• **AIM OF THE EXERCISE**: Scan the material below and report how many lines include the string "Items"; nothing else belongs in the reply.

• **DATA RECORDS**:
+ + + + + + +

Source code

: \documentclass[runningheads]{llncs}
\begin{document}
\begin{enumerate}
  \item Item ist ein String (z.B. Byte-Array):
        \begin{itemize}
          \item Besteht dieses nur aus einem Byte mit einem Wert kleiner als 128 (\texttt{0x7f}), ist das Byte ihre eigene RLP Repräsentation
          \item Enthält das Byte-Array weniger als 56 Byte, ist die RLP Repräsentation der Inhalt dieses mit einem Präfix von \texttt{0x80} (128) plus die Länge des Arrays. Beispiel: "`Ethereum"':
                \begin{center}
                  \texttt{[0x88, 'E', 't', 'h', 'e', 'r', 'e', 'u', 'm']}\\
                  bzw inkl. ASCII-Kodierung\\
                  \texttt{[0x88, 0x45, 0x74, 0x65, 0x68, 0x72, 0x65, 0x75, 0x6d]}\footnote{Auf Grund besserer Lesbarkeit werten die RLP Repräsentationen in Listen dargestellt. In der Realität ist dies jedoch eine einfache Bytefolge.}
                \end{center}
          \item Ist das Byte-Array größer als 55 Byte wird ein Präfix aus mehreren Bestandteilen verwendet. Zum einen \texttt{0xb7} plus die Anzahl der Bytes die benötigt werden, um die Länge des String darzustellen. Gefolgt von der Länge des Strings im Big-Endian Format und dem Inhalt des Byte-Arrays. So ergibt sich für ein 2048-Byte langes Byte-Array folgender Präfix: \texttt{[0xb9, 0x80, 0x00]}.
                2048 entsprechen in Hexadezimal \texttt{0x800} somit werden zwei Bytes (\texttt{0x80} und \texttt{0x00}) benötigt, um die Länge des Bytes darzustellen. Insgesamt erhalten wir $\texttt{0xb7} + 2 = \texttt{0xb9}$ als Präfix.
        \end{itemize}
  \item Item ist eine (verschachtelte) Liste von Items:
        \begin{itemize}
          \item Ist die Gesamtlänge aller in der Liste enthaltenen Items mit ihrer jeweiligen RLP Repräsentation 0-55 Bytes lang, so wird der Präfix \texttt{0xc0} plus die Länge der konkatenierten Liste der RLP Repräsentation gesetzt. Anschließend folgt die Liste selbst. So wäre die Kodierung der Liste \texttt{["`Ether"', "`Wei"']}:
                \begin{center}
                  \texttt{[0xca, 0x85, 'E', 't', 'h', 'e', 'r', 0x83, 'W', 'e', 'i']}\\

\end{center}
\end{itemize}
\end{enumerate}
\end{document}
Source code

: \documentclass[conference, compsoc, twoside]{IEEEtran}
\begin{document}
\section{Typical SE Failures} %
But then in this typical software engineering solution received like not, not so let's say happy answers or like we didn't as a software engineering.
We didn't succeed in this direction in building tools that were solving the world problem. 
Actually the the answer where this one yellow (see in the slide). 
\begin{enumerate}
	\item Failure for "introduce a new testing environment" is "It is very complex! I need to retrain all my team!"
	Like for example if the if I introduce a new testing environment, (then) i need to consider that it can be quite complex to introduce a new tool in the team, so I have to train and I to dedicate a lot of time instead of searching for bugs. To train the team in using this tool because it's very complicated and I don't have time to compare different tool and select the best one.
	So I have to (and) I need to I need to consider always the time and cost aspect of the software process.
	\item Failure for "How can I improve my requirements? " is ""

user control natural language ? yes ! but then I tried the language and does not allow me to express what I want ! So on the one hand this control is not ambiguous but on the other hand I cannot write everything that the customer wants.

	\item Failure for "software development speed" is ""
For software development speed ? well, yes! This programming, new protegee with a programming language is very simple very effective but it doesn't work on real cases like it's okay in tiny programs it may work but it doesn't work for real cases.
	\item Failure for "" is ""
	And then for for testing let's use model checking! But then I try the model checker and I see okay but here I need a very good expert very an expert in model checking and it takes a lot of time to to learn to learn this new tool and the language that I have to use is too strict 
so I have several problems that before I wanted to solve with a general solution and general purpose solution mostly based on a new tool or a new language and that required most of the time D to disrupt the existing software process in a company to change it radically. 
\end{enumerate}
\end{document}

+ + + + + + +

• **RESPONSE FOR THIS EXERCISE**: 2